[libcxx-commits] [libcxx] [libc++][format] Discard contents since null-terminator in character arrays in formatting (PR #116571)

A. Jiang via libcxx-commits libcxx-commits at lists.llvm.org
Sun Dec 22 08:37:49 PST 2024


https://github.com/frederick-vs-ja updated https://github.com/llvm/llvm-project/pull/116571

>From 96f2f4c322ea679520c24e76b0e1ff0f0368ac63 Mon Sep 17 00:00:00 2001
From: "A. Jiang" <de34 at live.cn>
Date: Mon, 18 Nov 2024 10:04:33 +0800
Subject: [PATCH 1/4] [libc++][format] Decay character arrays in formatting

Currently, built-in `char`/`wchar_t` arrays are assumed to be
null-terminated sequence with the terminator being the last element in
formatting. This doesn't conform to [format.arg]/6.9.
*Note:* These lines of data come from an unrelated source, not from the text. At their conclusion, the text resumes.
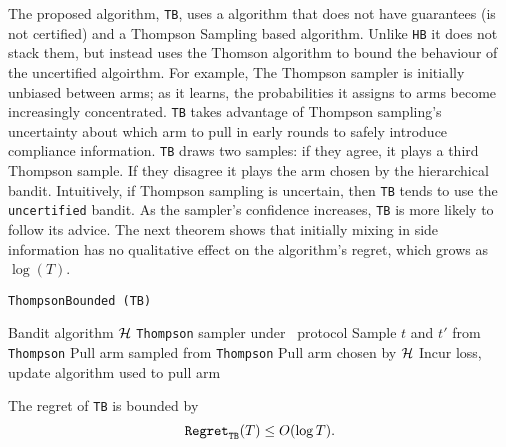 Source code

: The proposed algorithm, \texttt{TB}, uses a algorithm that does not have guarantees (is not certified) and a Thompson Sampling based algorithm. Unlike \texttt{HB} it does not stack them, but instead uses the Thomson algorithm to bound the behaviour of the uncertified algoirthm. For example, 
The Thompson sampler is initially unbiased between arms; as it learns, the probabilities it assigns to arms become increasingly concentrated. \texttt{TB} takes advantage of Thompson sampling's uncertainty about which arm to pull in early rounds to safely introduce compliance information. \texttt{TB} draws two samples: if they agree, it plays a third Thompson sample. If they disagree it plays the arm chosen by the hierarchical bandit.
Intuitively, if Thompson sampling is uncertain, then \texttt{TB} tends to use the \texttt{uncertified} bandit. As the sampler's confidence increases, \texttt{TB} is more likely to follow its advice. The next theorem shows that initially mixing in side information has no qualitative effect on the algorithm's regret, which grows as $\log(T)$. 



\begin{algorithm}[tb]
   \caption{\texttt{ThompsonBounded (TB)}}
   \begin{algorithmic}   
    Bandit algorithm ${\mathcal H}$
    \texttt{Thompson} sampler under \chosen\, protocol
	\STATE Sample $t$ and $t'$ from \texttt{Thompson}
	\STATE Pull arm sampled from \texttt{Thompson}
	\ELSE
	\STATE Pull arm chosen by ${\mathcal H}$
	\ENDIF
	\STATE Incur loss, update algorithm used to pull arm
   	\ENDFOR
   	\end{algorithmic}
\end{algorithm}



\begin{thm}\label{thm:tb}
	The regret of \texttt{TB} is bounded by
	\begin{equation}
		{\mathtt{Regret}}_{\texttt{TB}}(T) \leq O(\log T).
	\end{equation}
\end{thm}

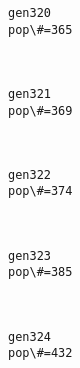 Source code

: \documentclass[11pt]{article}
\begin{document}
    \begin{Verbatim}[commandchars=\\\{\}]
gen320
pop\#=365

    \end{Verbatim}

    \begin{center}
    \end{center}
    { \hspace*{\fill} \\}
    
    \begin{Verbatim}[commandchars=\\\{\}]
gen321
pop\#=369

    \end{Verbatim}

    \begin{center}
    \end{center}
    { \hspace*{\fill} \\}
    
    \begin{Verbatim}[commandchars=\\\{\}]
gen322
pop\#=374

    \end{Verbatim}

    \begin{center}
    \end{center}
    { \hspace*{\fill} \\}
    
    \begin{Verbatim}[commandchars=\\\{\}]
gen323
pop\#=385

    \end{Verbatim}

    \begin{center}
    \end{center}
    { \hspace*{\fill} \\}
    
    \begin{Verbatim}[commandchars=\\\{\}]
gen324
pop\#=432

    \end{Verbatim}
\end{document}
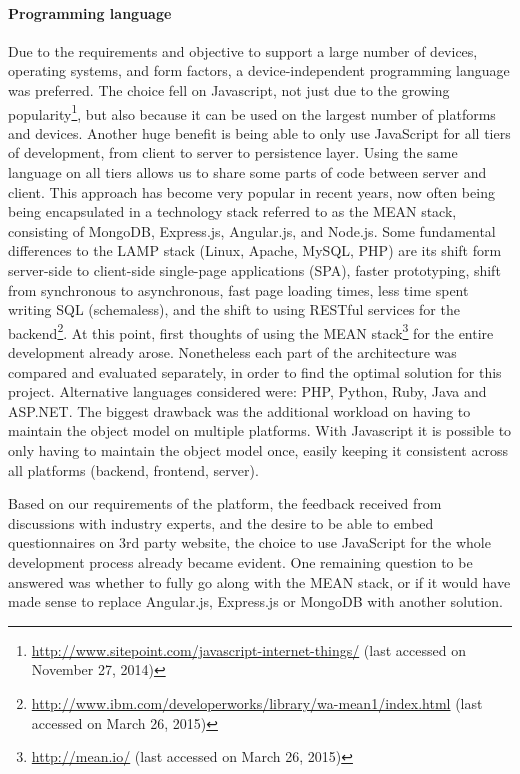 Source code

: 	\paragraph{Programming language}

		Due to the requirements and objective to support a large number of devices, operating systems, and form factors, a device-independent programming language was preferred. 
		The choice fell on Javascript, not just due to the growing popularity\footnote{\url{http://www.sitepoint.com/javascript-internet-things/} (last accessed on November 27, 2014)}, but also because it can be used on the largest number of platforms and devices. Another huge benefit is being able to only use JavaScript for all tiers of development, from client to server to persistence layer. Using the same language on all tiers allows us to share some parts of code between server and client. This approach has become very popular in recent years, now often being being encapsulated in a technology stack referred to as the MEAN stack, consisting of MongoDB, Express.js, Angular.js, and Node.js. Some fundamental differences to the LAMP stack (Linux, Apache, MySQL, PHP) are its shift form server-side to client-side single-page applications (SPA), faster prototyping, shift from synchronous to asynchronous, fast page loading times, less time spent writing SQL (schemaless), and the shift to using RESTful services for the backend\footnote{\url{http://www.ibm.com/developerworks/library/wa-mean1/index.html} (last accessed on March 26, 2015)}. At this point, first thoughts of using the MEAN stack\footnote{\url{http://mean.io/} (last accessed on March 26, 2015)} for the entire development already arose. Nonetheless each part of the architecture was compared and evaluated separately, in order to find the optimal solution for this project.
		Alternative languages considered were: PHP, Python, Ruby, Java and ASP.NET. The biggest drawback was the additional workload on having to maintain the object model on multiple platforms. With Javascript it is possible to only having to maintain the object model once, easily keeping it consistent across all platforms (backend, frontend, server).

		Based on our requirements of the platform, the feedback received from discussions with industry experts, and the desire to be able to embed questionnaires on 3rd party website, the choice to use JavaScript for the whole development process already became evident. One remaining question to be answered was whether to fully go along with the MEAN stack, or if it would have made sense to replace Angular.js, Express.js or MongoDB with another solution.


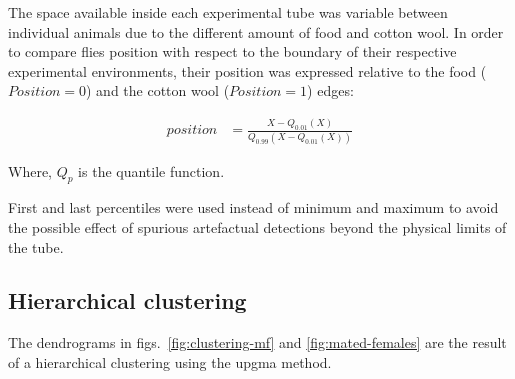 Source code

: 



The space available inside each experimental tube was variable between individual animals due to the different amount of food and cotton wool. In order to compare flies position with respect to the boundary of their respective experimental environments, their position was expressed relative to the food ($Position = 0$) and the cotton wool ($Position = 1$)  edges:

\begin{align}
position &=  \frac{X - Q_{0.01}(X)}{Q_{0.99}(X - Q_{0.01}(X))}
\end{align}

Where, $Q_p$ is the quantile function.

First and last percentiles were used instead of minimum and maximum to avoid the possible effect of spurious artefactual detections beyond the  physical limits of the tube.


\subsection{Hierarchical clustering}
\label{subsec:mm-clustering}
The dendrograms in figs.~\ref{fig:clustering-mf} and \ref{fig:mated-females} are the result of a hierarchical clustering using the \acrfull{upgma} method\cite{sokal_statistical_1958}. 

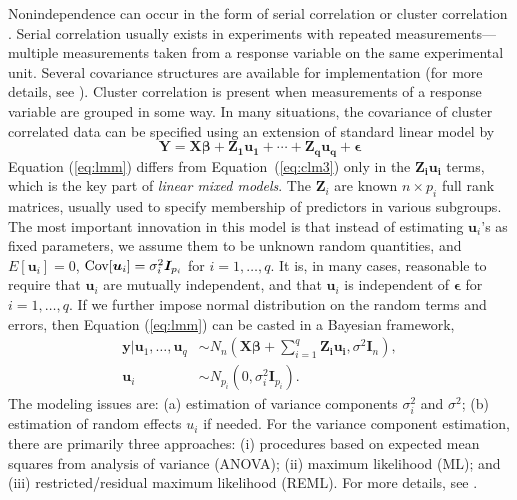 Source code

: 		Nonindependence can occur in the form of serial correlation or cluster correlation \citep[chapter~17]{rencher2008linear}. Serial correlation usually exists in experiments with repeated measurements---multiple measurements taken from a response variable on the same experimental unit. Several covariance structures are available for implementation (for more details, see \citealt[chapter~5]{littell2006sas}).  Cluster correlation is present when measurements of a response variable are grouped in some way. In many situations, the covariance of cluster correlated data can be specified using an extension of standard linear model by 
		\begin{equation}\label{eq:lmm}
		\bm Y = \bm {X\beta} + \bm {Z_1u_1}+\cdots + \bm {Z_qu_q} + \bm \epsilon	
		\end{equation}
		Equation (\ref{eq:lmm}) differs from Equation~(\ref{eq:clm3}) only in the $\bm {Z_iu_i}$ terms, which is the key part of \textit{linear mixed models}.  The $\bm Z_i$  are known $n\times p_i$ full rank matrices, usually used to specify membership of predictors in various subgroups. The most important innovation in this model is that instead of estimating $\bm u_i$'s as fixed parameters, we assume them to be unknown random quantities, and $E[\bm u_i]=0$, $\text{Cov}[\bm u_i]= \sigma_i^2 \bm I_{p_i}$ for $i=1, \ldots, q$. It is, in many cases, reasonable to require that $\bm u_i$ are mutually independent, and that $\bm u_i$ is independent of $\bm \epsilon$ for $i=1, \ldots, q$. If we further impose normal distribution on the random terms and errors, then Equation (\ref{eq:lmm}) can be casted in a Bayesian framework,
		\begin{equation}\label{eq:lmmGuass}
		\begin{split}
		\bm y|\bm u_1, \ldots, \bm u_q   & \sim  N_n(\bm {X\beta} + \sum_{i=1}^q \bm {Z_iu_i}, \sigma^2\bm I_n),  \\
		\bm u_i &\sim N_{p_i}(0, \sigma_i^2 \bm I_{p_i}).
		\end{split}
		\end{equation}
		The modeling issues are: (a) estimation of variance components $\sigma_i^2$ and $\sigma^2$; (b) estimation of random effects $u_i$ if needed. For the variance component estimation, there are primarily three approaches: (i) procedures based on expected mean squares from analysis of variance (ANOVA); (ii) maximum likelihood (ML); and (iii) restricted/residual maximum likelihood (REML). For more details, see \citealt[Chapter 1]{littell2006sas}.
> otherwise, if `decay_t<TD>` is `char_type*` or `const char_type*`,
> initializes value with `static_cast<const char_type*>(v)`;

The standard wording specifies that character arrays are decayed to
pointers. When the null terminator is not the last element or there's no
null terminator (the latter case is UB), libc++ currently produces
different results.
---
 libcxx/include/__format/format_arg_store.h    | 23 ++++---------------
 .../format/format.functions/format_tests.h    |  4 ++++
 2 files changed, 9 insertions(+), 18 deletions(-)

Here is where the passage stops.